> _Source material_:

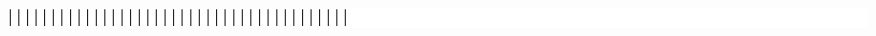 |                                                                                                                                                                                                                                                                                                                                                                                                                                                                                                                                                                                                                                                                                                                                                          |  |  |  |
|                                                                                                                                                                                                                                                                                                                                                                                                                                                                                                                                                                                                                                                                                                                                                          |  |  |  |
|                                                                                                                                                                                                                                                                                                                                                                                                                                                                                                                                                                                                                                                                                                                                                          |  |  |  |
|                                                                                                                                                                                                                                                                                                                                                                                                                                                                                                                                                                                                                                                                                                                                                          |  |  |  |
|                                                                                                                                                                                                                                                                                                                                                                                                                                                                                                                                                                                                                                                                                                                                                          |  |  |  |
|                                                                                                                                                                                                                                                                                                                                                                                                                                                                                                                                                                                                                                                                                                                                                          |  |  |  |
|                                                                                                                                                                                                                                                                                                                                                                                                                                                                                                                                                                                                                                                                                                                                                          |  |  |  |
|                                                                                                                                                                                                                                                                                                                                                                                                                                                                                                                                                                                                                                                                                                                                                          |  |  |  |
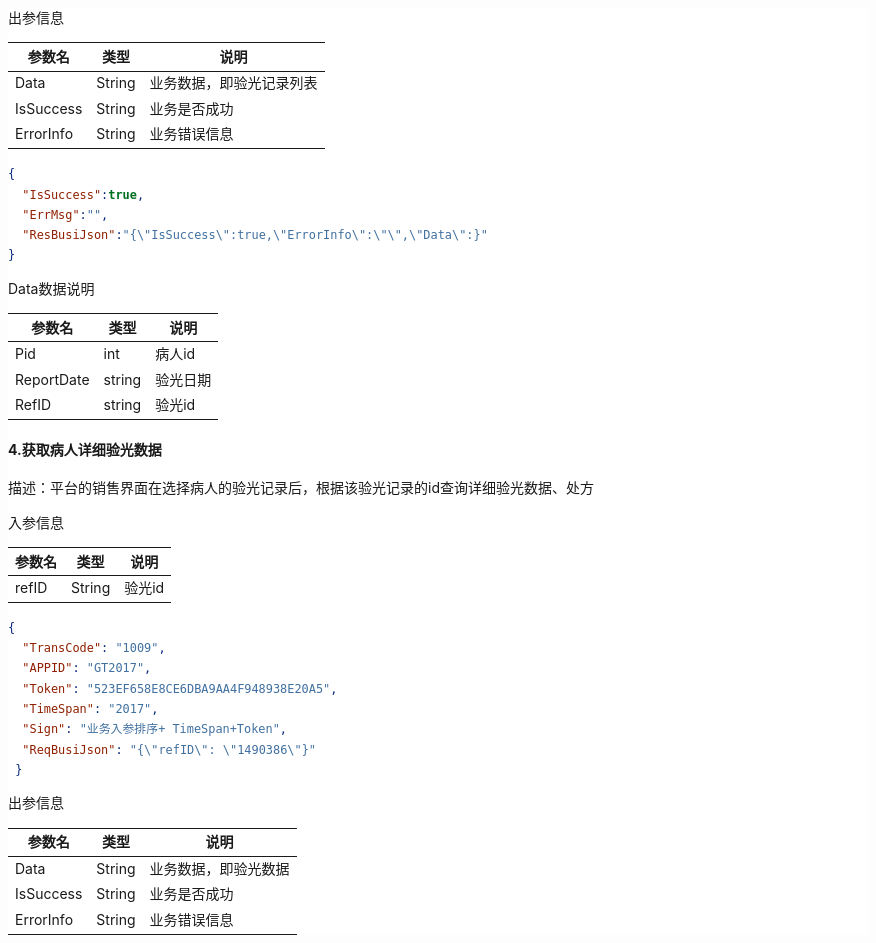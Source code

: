 出参信息

| 参数名       | 类型     | 说明           |
| --------- | ------ | ------------ |
| Data      | String | 业务数据，即验光记录列表 |
| IsSuccess | String | 业务是否成功       |
| ErrorInfo | String | 业务错误信息       |

```json
{
  "IsSuccess":true,
  "ErrMsg":"",
  "ResBusiJson":"{\"IsSuccess\":true,\"ErrorInfo\":\"\",\"Data\":}"
}
```

Data数据说明

| 参数名        | 类型     | 说明   |
| ---------- | ------ | ---- |
| Pid        | int    | 病人id |
| ReportDate | string | 验光日期 |
| RefID      | string | 验光id |



#### 4.获取病人详细验光数据

 描述：平台的销售界面在选择病人的验光记录后，根据该验光记录的id查询详细验光数据、处方

入参信息

| 参数名   | 类型     | 说明   |
| ----- | ------ | ---- |
| refID | String | 验光id |

```json
{
  "TransCode": "1009",
  "APPID": "GT2017",
  "Token": "523EF658E8CE6DBA9AA4F948938E20A5",
  "TimeSpan": "2017",
  "Sign": "业务入参排序+ TimeSpan+Token",
  "ReqBusiJson": "{\"refID\": \"1490386\"}"
 }
```

出参信息

| 参数名       | 类型     | 说明         |
| --------- | ------ | ---------- |
| Data      | String | 业务数据，即验光数据 |
| IsSuccess | String | 业务是否成功     |
| ErrorInfo | String | 业务错误信息     |
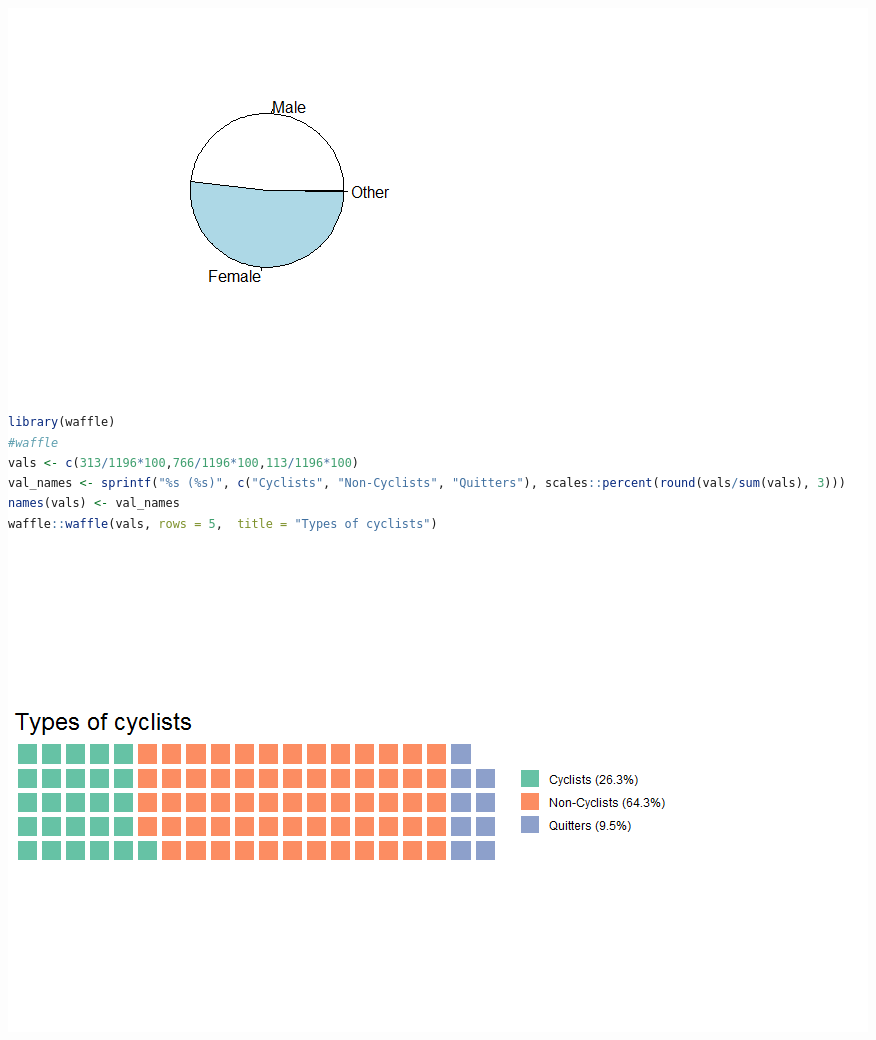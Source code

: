 ![](README_figs/README-piechart-1.png)


```r
library(waffle)
#waffle
vals <- c(313/1196*100,766/1196*100,113/1196*100)
val_names <- sprintf("%s (%s)", c("Cyclists", "Non-Cyclists", "Quitters"), scales::percent(round(vals/sum(vals), 3)))
names(vals) <- val_names
waffle::waffle(vals, rows = 5,  title = "Types of cyclists") 
```

![](README_figs/README-waffle-1.png)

> _Exercise details_: Give every entry again verbatim, with no pictures.

> _Solution for this exercise_:
 |                                                                                                                                                                                                                                                                                                                                                                                                                                                                                                                                                                                                                                                                                                                                                          |  |  |  |
|                                                                                                                                                                                                                                                                                                                                                                                                                                                                                                                                                                                                                                                                                                                                                          |  |  |  |
|                                                                                                                                                                                                                                                                                                                                                                                                                                                                                                                                                                                                                                                                                                                                                          |  |  |  |
|                                                                                                                                                                                                                                                                                                                                                                                                                                                                                                                                                                                                                                                                                                                                                          |  |  |  |
|                                                                                                                                                                                                                                                                                                                                                                                                                                                                                                                                                                                                                                                                                                                                                          |  |  |  |
|                                                                                                                                                                                                                                                                                                                                                                                                                                                                                                                                                                                                                                                                                                                                                          |  |  |  |
|                                                                                                                                                                                                                                                                                                                                                                                                                                                                                                                                                                                                                                                                                                                                                          |  |  |  |
|                                                                                                                                                                                                                                                                                                                                                                                                                                                                                                                                                                                                                                                                                                                                                          |  |  |  |
Source code

: 出参信息

| 参数名       | 类型     | 说明           |
| --------- | ------ | ------------ |
| Data      | String | 业务数据，即验光记录列表 |
| IsSuccess | String | 业务是否成功       |
| ErrorInfo | String | 业务错误信息       |

```json
{
  "IsSuccess":true,
  "ErrMsg":"",
  "ResBusiJson":"{\"IsSuccess\":true,\"ErrorInfo\":\"\",\"Data\":}"
}
```

Data数据说明

| 参数名        | 类型     | 说明   |
| ---------- | ------ | ---- |
| Pid        | int    | 病人id |
| ReportDate | string | 验光日期 |
| RefID      | string | 验光id |



#### 4.获取病人详细验光数据

 描述：平台的销售界面在选择病人的验光记录后，根据该验光记录的id查询详细验光数据、处方

入参信息

| 参数名   | 类型     | 说明   |
| ----- | ------ | ---- |
| refID | String | 验光id |

```json
{
  "TransCode": "1009",
  "APPID": "GT2017",
  "Token": "523EF658E8CE6DBA9AA4F948938E20A5",
  "TimeSpan": "2017",
  "Sign": "业务入参排序+ TimeSpan+Token",
  "ReqBusiJson": "{\"refID\": \"1490386\"}"
 }
```

出参信息

| 参数名       | 类型     | 说明         |
| --------- | ------ | ---------- |
| Data      | String | 业务数据，即验光数据 |
| IsSuccess | String | 业务是否成功     |
| ErrorInfo | String | 业务错误信息     |
Source code

: ![](README_figs/README-piechart-1.png)


```r
library(waffle)
#waffle
vals <- c(313/1196*100,766/1196*100,113/1196*100)
val_names <- sprintf("%s (%s)", c("Cyclists", "Non-Cyclists", "Quitters"), scales::percent(round(vals/sum(vals), 3)))
names(vals) <- val_names
waffle::waffle(vals, rows = 5,  title = "Types of cyclists") 
```

![](README_figs/README-waffle-1.png)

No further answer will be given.